◆ **Aim of the task**
Look through the data below. Collect every line where the word "rawTokens" occurs.

◆ **Saved entries**
┄┄┄┄┄┄┄┄┄┄
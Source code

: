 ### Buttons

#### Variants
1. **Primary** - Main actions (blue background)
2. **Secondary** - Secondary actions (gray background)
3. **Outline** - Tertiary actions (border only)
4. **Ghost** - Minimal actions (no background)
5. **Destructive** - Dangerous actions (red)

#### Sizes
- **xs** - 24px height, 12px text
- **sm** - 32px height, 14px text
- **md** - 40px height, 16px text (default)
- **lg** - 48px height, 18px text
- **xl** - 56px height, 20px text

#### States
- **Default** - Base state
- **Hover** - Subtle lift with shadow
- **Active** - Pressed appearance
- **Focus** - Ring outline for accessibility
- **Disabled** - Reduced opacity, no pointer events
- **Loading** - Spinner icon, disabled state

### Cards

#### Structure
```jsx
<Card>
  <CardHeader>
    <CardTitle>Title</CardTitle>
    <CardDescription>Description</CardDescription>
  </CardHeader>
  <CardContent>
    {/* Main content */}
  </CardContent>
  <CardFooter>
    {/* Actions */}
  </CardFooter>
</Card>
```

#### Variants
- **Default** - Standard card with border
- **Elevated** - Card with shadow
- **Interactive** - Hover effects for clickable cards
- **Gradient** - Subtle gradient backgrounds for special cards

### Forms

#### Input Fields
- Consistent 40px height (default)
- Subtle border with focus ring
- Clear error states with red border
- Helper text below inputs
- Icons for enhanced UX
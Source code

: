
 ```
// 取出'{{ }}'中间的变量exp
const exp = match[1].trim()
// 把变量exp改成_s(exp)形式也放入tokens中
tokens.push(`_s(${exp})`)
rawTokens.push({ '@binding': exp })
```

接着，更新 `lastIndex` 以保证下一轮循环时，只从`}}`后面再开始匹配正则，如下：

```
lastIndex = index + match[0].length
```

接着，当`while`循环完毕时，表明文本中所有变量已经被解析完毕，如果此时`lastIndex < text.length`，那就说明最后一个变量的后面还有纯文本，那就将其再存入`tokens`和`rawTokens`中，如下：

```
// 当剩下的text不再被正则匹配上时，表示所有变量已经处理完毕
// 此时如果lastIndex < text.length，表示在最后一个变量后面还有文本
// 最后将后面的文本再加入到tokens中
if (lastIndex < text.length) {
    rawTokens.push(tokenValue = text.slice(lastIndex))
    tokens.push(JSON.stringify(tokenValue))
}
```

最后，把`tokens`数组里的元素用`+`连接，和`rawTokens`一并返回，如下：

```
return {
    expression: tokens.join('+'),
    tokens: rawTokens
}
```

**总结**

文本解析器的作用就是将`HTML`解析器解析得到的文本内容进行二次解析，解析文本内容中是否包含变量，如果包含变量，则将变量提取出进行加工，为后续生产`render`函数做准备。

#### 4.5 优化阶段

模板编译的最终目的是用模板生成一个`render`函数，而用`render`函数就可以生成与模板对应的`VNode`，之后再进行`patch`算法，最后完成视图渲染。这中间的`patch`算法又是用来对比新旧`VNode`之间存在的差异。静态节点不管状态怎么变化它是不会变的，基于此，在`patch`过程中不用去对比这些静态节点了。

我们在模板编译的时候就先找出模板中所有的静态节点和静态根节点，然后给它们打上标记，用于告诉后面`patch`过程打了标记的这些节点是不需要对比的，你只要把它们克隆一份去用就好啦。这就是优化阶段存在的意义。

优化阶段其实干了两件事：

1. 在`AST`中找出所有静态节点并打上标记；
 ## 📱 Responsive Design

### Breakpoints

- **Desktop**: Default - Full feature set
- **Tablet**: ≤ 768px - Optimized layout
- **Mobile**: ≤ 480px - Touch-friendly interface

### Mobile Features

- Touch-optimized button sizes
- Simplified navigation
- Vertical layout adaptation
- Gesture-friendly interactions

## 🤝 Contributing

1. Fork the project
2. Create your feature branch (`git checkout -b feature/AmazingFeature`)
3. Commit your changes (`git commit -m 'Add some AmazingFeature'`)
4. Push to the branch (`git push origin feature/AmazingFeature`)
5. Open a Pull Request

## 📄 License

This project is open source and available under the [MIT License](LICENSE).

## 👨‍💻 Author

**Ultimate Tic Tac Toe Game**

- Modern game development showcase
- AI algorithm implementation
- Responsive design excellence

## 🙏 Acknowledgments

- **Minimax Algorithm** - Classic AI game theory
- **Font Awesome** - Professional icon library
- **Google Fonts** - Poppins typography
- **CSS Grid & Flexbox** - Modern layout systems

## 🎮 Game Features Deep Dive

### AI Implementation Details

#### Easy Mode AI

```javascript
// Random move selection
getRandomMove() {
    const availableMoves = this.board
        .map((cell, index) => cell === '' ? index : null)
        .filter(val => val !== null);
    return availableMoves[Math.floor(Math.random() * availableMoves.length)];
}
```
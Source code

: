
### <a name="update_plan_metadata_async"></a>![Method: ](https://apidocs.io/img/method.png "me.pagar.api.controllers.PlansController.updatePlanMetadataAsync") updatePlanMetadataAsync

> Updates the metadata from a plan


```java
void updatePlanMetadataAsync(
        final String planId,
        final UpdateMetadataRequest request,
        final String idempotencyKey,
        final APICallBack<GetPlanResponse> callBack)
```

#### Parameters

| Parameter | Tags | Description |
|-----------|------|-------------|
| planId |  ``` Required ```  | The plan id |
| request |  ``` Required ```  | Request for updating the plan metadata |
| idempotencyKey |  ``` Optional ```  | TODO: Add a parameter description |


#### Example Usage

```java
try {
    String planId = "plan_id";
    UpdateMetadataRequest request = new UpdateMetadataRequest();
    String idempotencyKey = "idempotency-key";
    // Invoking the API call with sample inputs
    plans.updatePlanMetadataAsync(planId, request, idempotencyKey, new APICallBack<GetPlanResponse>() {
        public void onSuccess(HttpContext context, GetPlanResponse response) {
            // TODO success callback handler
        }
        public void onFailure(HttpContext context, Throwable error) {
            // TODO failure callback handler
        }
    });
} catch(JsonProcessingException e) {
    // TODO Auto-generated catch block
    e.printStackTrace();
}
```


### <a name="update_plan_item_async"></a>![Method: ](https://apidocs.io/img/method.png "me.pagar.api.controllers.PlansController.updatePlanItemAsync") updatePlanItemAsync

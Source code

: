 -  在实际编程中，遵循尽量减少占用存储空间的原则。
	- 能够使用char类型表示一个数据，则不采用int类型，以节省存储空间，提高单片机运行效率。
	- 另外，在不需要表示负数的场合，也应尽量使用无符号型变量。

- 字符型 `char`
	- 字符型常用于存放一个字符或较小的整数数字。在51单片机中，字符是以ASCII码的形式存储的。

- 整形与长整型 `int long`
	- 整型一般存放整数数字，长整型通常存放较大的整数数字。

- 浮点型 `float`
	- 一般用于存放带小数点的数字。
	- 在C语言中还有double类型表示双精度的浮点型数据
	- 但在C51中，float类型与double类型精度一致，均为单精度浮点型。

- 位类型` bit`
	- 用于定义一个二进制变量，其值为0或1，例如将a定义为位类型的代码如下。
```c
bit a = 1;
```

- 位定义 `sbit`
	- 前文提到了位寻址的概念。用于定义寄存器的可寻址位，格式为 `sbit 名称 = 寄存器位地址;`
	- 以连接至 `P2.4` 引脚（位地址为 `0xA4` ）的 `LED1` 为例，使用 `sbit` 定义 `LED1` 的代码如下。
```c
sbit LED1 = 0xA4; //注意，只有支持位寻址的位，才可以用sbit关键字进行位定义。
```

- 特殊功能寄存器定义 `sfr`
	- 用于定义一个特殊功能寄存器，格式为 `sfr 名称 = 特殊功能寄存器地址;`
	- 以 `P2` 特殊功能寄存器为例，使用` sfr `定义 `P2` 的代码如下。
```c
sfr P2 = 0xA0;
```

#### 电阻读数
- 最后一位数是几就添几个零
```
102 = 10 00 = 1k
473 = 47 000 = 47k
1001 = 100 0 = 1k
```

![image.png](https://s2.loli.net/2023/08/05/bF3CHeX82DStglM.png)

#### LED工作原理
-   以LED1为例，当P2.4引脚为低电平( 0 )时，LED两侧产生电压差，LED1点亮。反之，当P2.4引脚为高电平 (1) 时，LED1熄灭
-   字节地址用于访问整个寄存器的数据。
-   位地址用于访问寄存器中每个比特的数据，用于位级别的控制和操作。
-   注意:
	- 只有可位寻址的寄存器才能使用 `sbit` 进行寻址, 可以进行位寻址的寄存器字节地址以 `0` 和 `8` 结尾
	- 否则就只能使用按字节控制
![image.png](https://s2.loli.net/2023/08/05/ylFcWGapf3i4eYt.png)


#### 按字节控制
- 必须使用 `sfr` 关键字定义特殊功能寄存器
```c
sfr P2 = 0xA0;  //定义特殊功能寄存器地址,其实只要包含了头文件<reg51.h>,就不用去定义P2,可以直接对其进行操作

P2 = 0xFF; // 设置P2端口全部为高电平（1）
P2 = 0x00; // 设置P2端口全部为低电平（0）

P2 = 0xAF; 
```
┄┄┄┄┄┄┄┄┄┄
◆ **Exercise output**
rawTokens.push({ '@binding': exp })
接着，当`while`循环完毕时，表明文本中所有变量已经被解析完毕，如果此时`lastIndex < text.length`，那就说明最后一个变量的后面还有纯文本，那就将其再存入`tokens`和`rawTokens`中，如下：
    rawTokens.push(tokenValue = text.slice(lastIndex))
最后，把`tokens`数组里的元素用`+`连接，和`rawTokens`一并返回，如下：
    tokens: rawTokens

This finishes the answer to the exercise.